> Work instructions:
Below are entries; work out how many of their lines hold "Application", giving only that number.
─── Input data
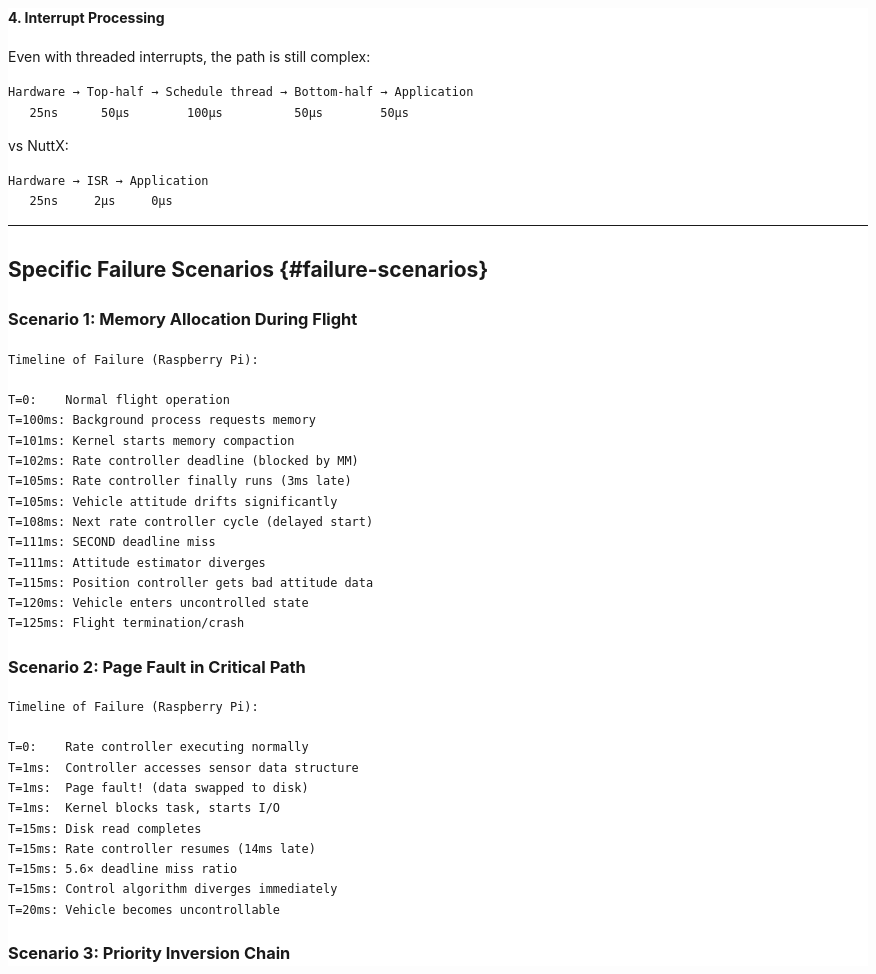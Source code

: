 #### 4. **Interrupt Processing**
Even with threaded interrupts, the path is still complex:
```
Hardware → Top-half → Schedule thread → Bottom-half → Application
   25ns      50μs        100μs          50μs        50μs
```

vs NuttX:
```
Hardware → ISR → Application
   25ns     2μs     0μs
```

---

## Specific Failure Scenarios {#failure-scenarios}

### Scenario 1: Memory Allocation During Flight

```
Timeline of Failure (Raspberry Pi):

T=0:    Normal flight operation
T=100ms: Background process requests memory
T=101ms: Kernel starts memory compaction
T=102ms: Rate controller deadline (blocked by MM)
T=105ms: Rate controller finally runs (3ms late)
T=105ms: Vehicle attitude drifts significantly
T=108ms: Next rate controller cycle (delayed start)
T=111ms: SECOND deadline miss
T=111ms: Attitude estimator diverges
T=115ms: Position controller gets bad attitude data
T=120ms: Vehicle enters uncontrolled state
T=125ms: Flight termination/crash
```

### Scenario 2: Page Fault in Critical Path

```
Timeline of Failure (Raspberry Pi):

T=0:    Rate controller executing normally
T=1ms:  Controller accesses sensor data structure
T=1ms:  Page fault! (data swapped to disk)
T=1ms:  Kernel blocks task, starts I/O
T=15ms: Disk read completes
T=15ms: Rate controller resumes (14ms late)
T=15ms: 5.6× deadline miss ratio
T=15ms: Control algorithm diverges immediately
T=20ms: Vehicle becomes uncontrollable
```

### Scenario 3: Priority Inversion Chain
──────
> Answer space:
2